The public interest theory of auditing, rooted in the professional ethics literature (Mautz and Sharaf, 1961; Flint, 1988), posits that the auditing profession exists to serve the public interest by enhancing the credibility of financial information. In the public sector, the Auditor-General serves the public interest by providing independent assurance that public funds have been used properly and effectively. The Auditor-General’s loyalty is to the public (the citizenry), not to the executive (the audited entity), and not to the legislature (though the legislature is the representative of the public). The Auditor-General should act in the public interest, even if that means criticising the executive or the legislature (Mautz and Sharaf, 1961; Flint, 1988; Sikka, 2009).

The public interest theory has important implications for the relevance and credibility of audit reports. For an audit report to serve the public interest, it must be relevant to the public’s information needs. The public needs to know whether public funds are being wasted, whether services are being delivered effectively, and whether officials are corrupt.

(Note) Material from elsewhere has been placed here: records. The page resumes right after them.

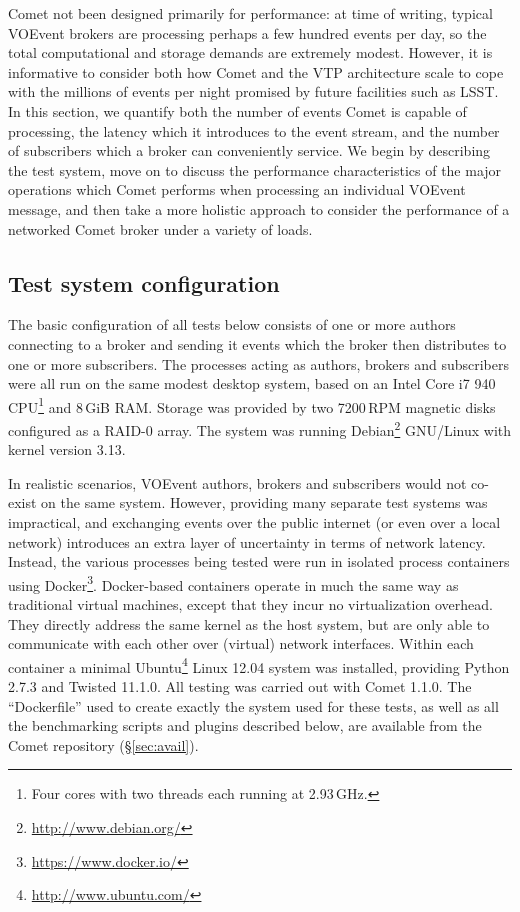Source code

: \documentclass[5p,authoryear]{elsarticle}
\begin{document}
Comet not been designed primarily for performance: at time of writing, typical
VOEvent brokers are processing perhaps a few hundred events per day, so the
total computational and storage demands are extremely modest. However, it is
informative to consider both how Comet and the VTP architecture scale to cope
with the millions of events per night promised by future facilities such as
LSST\@. In this section, we quantify both the number of events Comet is
capable of processing, the latency which it introduces to the event stream,
and the number of subscribers which a broker can conveniently service. We
begin by describing the test system, move on to discuss the performance
characteristics of the major operations which Comet performs when processing
an individual VOEvent message, and then take a more holistic approach to
consider the performance of a networked Comet broker under a variety of loads.

\subsection{Test system configuration}
\label{sec:perf:system}

The basic configuration of all tests below consists of one or more authors
connecting to a broker and sending it events which the broker then distributes
to one or more subscribers. The processes acting as authors, brokers and
subscribers were all run on the same modest desktop system, based on an Intel
Core i7 940 CPU\footnote{Four cores with two threads each running at
2.93\,GHz.} and 8\,GiB RAM\@. Storage was provided by two 7200\,RPM magnetic
disks configured as a RAID-0 array. The system was running
Debian\footnote{\url{http://www.debian.org/}} GNU/Linux with kernel version
3.13.

In realistic scenarios, VOEvent authors, brokers and subscribers would not
co-exist on the same system. However, providing many separate test systems was
impractical, and exchanging events over the public internet (or even over a
local network) introduces an extra layer of uncertainty in terms of network
latency. Instead, the various processes being tested were run in isolated
process containers using Docker\footnote{\url{https://www.docker.io/}}.
Docker-based containers operate in much the same way as traditional virtual
machines, except that they incur no virtualization overhead. They directly
address the same kernel as the host system, but are only able to communicate
with each other over (virtual) network interfaces. Within each container a
minimal Ubuntu\footnote{\url{http://www.ubuntu.com/}} Linux 12.04 system was
installed, providing Python 2.7.3 and Twisted 11.1.0. All testing was carried
out with Comet 1.1.0. The ``Dockerfile'' used to create exactly the system
used for these tests, as well as all the benchmarking scripts and plugins
described below, are available from the Comet repository (\S\ref{sec:avail}).
\end{document}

The audit report should address these concerns. The audit report should be credible, meaning that the public trusts that the Auditor-General is independent, competent, and acting in the public interest. If the public perceives that the Auditor-General is captured by the executive (or the legislature), the audit report loses credibility, and the public interest is not served (Mautz and Sharaf, 1961; Flint, 1988; Dye, 2007).

The public interest theory also emphasises the importance of transparency. The Auditor-General should disclose not only findings but also the methodology, assumptions, and limitations of the audit. The Auditor-General should also disclose any conflicts of interest, limitations of scope, or other factors that could affect the credibility of the report. Transparency enables the public to assess the credibility of the report for themselves (Flint, 1988; Dye, 2007).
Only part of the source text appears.